#### [What is required]
Start at the line in the entries below that contains "There exists a", stop at the line that contains "Hence for $s=1,\ldots", and output exactly the lines in that span, both ends included.

(Input material Opens)

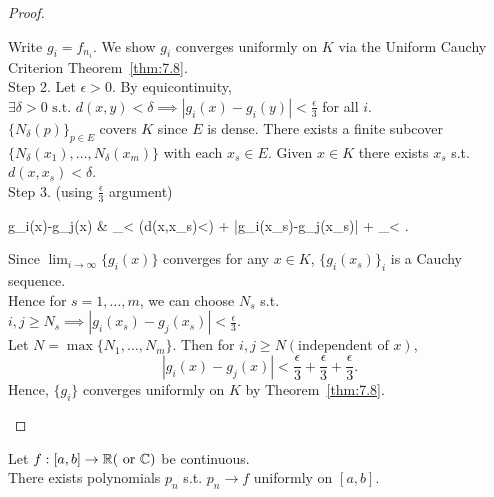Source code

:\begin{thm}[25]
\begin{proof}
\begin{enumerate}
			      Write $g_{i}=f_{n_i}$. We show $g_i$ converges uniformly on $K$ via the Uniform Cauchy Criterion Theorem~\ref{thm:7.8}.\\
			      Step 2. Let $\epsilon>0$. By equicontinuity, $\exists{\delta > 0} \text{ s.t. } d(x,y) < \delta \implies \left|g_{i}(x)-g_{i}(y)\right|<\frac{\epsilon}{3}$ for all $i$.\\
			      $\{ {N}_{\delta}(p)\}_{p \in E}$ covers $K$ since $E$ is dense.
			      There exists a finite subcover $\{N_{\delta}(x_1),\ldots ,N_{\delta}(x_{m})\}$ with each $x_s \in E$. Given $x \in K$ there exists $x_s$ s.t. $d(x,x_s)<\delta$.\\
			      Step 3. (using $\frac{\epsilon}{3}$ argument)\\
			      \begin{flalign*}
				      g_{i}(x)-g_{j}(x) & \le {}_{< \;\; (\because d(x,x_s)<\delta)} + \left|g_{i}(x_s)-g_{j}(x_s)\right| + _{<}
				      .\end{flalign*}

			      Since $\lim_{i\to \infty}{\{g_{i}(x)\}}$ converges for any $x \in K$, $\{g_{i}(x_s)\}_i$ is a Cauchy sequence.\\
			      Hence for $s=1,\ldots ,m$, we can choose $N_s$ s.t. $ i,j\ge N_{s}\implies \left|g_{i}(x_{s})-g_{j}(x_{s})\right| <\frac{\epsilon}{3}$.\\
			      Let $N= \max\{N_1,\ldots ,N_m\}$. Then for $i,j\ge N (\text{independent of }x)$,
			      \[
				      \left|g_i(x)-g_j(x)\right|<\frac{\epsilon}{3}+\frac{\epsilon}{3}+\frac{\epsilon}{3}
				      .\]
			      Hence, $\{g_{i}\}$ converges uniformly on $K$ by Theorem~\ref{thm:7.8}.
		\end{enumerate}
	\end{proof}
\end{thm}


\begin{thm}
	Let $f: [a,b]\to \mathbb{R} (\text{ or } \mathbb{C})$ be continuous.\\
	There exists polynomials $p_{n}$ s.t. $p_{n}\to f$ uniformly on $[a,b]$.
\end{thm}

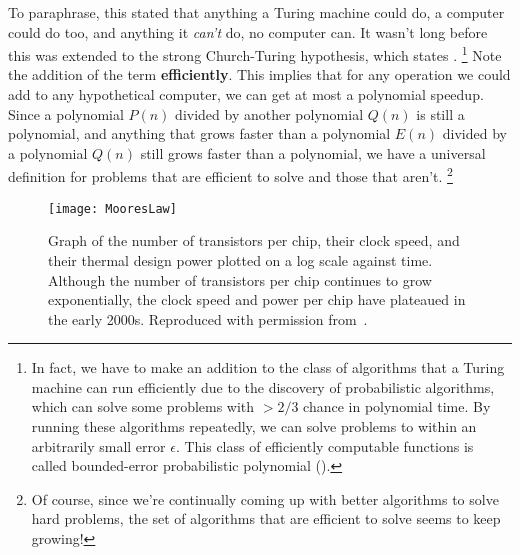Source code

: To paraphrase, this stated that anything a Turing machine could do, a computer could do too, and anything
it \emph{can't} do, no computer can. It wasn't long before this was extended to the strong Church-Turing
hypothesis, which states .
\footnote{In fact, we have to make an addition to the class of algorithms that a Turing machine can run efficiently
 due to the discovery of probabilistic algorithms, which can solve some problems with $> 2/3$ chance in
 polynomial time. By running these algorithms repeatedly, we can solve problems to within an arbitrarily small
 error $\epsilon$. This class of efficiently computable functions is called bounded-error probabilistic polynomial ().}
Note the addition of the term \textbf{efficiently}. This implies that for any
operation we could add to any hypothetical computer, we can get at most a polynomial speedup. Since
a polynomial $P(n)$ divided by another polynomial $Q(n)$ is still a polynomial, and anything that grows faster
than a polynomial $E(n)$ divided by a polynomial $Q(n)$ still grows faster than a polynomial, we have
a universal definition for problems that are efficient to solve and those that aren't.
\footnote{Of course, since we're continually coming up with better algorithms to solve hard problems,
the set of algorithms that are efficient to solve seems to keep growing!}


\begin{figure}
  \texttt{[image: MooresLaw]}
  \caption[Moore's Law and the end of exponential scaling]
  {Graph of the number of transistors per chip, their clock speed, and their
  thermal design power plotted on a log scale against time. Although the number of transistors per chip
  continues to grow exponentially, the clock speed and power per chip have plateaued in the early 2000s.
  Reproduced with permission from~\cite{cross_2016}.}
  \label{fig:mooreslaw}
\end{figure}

(Input material Closes)
(Input material Opens)

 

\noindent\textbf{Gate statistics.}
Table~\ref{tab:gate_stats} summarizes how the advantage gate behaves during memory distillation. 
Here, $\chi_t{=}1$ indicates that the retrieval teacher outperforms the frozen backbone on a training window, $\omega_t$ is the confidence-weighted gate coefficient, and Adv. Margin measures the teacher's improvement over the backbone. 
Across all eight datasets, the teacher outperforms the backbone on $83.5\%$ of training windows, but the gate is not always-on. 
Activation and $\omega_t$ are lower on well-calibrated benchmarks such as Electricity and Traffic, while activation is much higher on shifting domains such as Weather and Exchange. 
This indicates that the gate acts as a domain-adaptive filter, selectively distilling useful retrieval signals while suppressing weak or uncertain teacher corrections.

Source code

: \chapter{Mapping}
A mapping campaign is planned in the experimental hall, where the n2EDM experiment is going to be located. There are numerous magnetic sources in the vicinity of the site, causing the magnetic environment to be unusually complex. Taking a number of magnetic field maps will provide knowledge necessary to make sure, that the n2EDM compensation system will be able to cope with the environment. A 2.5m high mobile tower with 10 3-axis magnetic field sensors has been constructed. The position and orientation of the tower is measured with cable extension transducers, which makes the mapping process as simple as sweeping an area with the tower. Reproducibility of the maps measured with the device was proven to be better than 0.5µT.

(Input material Closes)

#### [Reply to the exercise]
			      There exists a finite subcover $\{N_{\delta}(x_1),\ldots ,N_{\delta}(x_{m})\}$ with each $x_s \in E$. Given $x \in K$ there exists $x_s$ s.t. $d(x,x_s)<\delta$.\\
			      Step 3. (using $\frac{\epsilon}{3}$ argument)\\
			      \begin{flalign*}
				      g_{i}(x)-g_{j}(x) & \le {}_{< \;\; (\because d(x,x_s)<\delta)} + \left|g_{i}(x_s)-g_{j}(x_s)\right| + _{<}
				      .\end{flalign*}

			      Since $\lim_{i\to \infty}{\{g_{i}(x)\}}$ converges for any $x \in K$, $\{g_{i}(x_s)\}_i$ is a Cauchy sequence.\\
			      Hence for $s=1,\ldots ,m$, we can choose $N_s$ s.t. $ i,j\ge N_{s}\implies \left|g_{i}(x_{s})-g_{j}(x_{s})\right| <\frac{\epsilon}{3}$.\\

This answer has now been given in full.